Ce chantier s'organise en trois étapes : une consultation entre partenaires sociaux d'abord (réunissant l'Etat, les ONG, les collectivités locales, les syndicats de salariés et les entreprises), une consultation de l'ensemble des Français ensuite (via des forums en région et sur internet), puis la prise de décisions au bout du compte, ce qui devrait se traduire par des lois et des protocoles. Actuellement la phase de consultation du public est en cours, mais celle-ci est bien discrète. Pourtant, il y a vraiment matière à débat. De nombreux points sont encore loin d'être tranchés. Et ce d'autant plus que les groupes de travail de la première étape n'ont pas pu se mettre d'accord sur des questions pourtant essentielles. Par exemple, le groupe de travail sur la lutte contre les changements climatiques et la maîtrise de l'énergie n'a trouvé aucun consensus sur le nucléaire. Certains souhaitent l'arrêt des recherches, d'autres au contraire veulent profiter du fait que l'énergie nucléaire n'émet pas du tout de dioxyde de carbone pour lutter contre l'effet de serre.

Sur ce point précis, il faut en effet parer au plus urgent. Les questions de déchets nucléaires ne sont pas à prendre à légère, mais actuellement, la nuisance est aussi faible qu'elle apparaît comme durable. En revanche, les centrales thermiques provoquent une nuisance forte, et immédiate. Même si la Terre a une capacité de récupération (limitée) face au dioxyde de carbone, il est bien possible que l'on n'ait pas la faculté de voir ce que cela donne dans la durée, vu les catastrophes qui sont en cours et qui ne feront que prendre de l'ampleur. Certains écologistes voient depuis des décennies la solution miracle dans les énergies renouvelables. Leur développement est en effet nécessaire, mais leur application n'est pas toujours simple.

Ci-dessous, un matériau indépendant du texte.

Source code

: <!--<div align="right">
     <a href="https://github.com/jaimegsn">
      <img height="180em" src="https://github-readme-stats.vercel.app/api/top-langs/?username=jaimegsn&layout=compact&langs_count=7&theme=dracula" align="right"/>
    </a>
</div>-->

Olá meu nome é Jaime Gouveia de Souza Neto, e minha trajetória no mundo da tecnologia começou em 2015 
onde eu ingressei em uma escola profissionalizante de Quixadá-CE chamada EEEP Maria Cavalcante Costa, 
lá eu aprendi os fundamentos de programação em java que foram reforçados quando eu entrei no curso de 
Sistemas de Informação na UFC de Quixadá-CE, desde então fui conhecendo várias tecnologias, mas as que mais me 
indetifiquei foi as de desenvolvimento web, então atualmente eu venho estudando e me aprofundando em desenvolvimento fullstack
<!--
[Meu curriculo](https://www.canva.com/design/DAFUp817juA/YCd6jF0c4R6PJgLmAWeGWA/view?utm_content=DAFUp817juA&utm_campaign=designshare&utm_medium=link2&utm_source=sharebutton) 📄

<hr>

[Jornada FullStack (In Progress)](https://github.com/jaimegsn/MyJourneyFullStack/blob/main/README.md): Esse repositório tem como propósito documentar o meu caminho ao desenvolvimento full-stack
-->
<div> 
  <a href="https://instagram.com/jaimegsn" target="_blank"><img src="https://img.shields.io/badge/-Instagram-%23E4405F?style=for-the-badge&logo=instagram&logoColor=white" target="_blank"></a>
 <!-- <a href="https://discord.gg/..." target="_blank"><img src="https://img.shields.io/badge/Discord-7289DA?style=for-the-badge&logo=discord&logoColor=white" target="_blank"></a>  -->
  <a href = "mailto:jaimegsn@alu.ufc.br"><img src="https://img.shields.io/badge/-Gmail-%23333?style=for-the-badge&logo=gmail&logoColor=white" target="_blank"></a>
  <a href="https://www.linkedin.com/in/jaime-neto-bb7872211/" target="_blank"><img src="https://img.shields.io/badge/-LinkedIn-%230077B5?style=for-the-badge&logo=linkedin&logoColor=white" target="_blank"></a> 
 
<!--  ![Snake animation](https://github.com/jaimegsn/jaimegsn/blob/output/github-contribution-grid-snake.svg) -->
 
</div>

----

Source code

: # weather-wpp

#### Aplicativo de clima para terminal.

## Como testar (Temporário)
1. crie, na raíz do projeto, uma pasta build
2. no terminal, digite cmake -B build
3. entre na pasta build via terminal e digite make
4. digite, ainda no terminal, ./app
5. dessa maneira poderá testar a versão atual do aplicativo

La France a de moins en moins d'endroits disponibles pour construire des centrales hydrauliques, celles-ci changent également la forme de l'environnement local, et il y a même des écologistes auto-proclamés qui s'insurgent contre les éoliennes qui gâcheraient le paysage de leur région. Il y a également des problèmes de coûts, que tout le monde ne souhaite pas assumer. Le Grenelle de l'environnement propose actuellement de faire passer la part des énergies renouvelables dans la production d'électricité française de 9 % à 20 % d'ici 2020. L'objectif est louable, et s'il est réalisé, doit permettre de faire diminuer en premier lieu la part de l'énergie issue des centrales thermiques. Il serait scandaleux que se répète en France l'absurdité qui a eu lieu en Allemagne, qui a cru naïvement que c'est l'énergie renouvelable qui prendrait le relais des fermetures de centrales nucléaires, alors que ce sont surtout les centrales à fuel et à charbon qui furent davantage sollicitées.

Les domaines de réflexion et de débats sont nombreux dans ce Grenelle de l'environnement. Le but étant justement de prendre en compte tous les aspects du problème. On y croise notamment les questions de la maîtrise de la consommation d'énergie, des OGM, du traitement des déchets, de la biodiversité ou de la recherche. A chaque fois, il y a débat, comme sur la question de l'avenir du nucléaire. Malheureusement, ce débat n'est pas forcément spectaculaire, et ne se retrouve donc pas autant à la une de l'actualité qu'il le mériterait. C'est pourtant un champ que chaque citoyen doit s'approprier.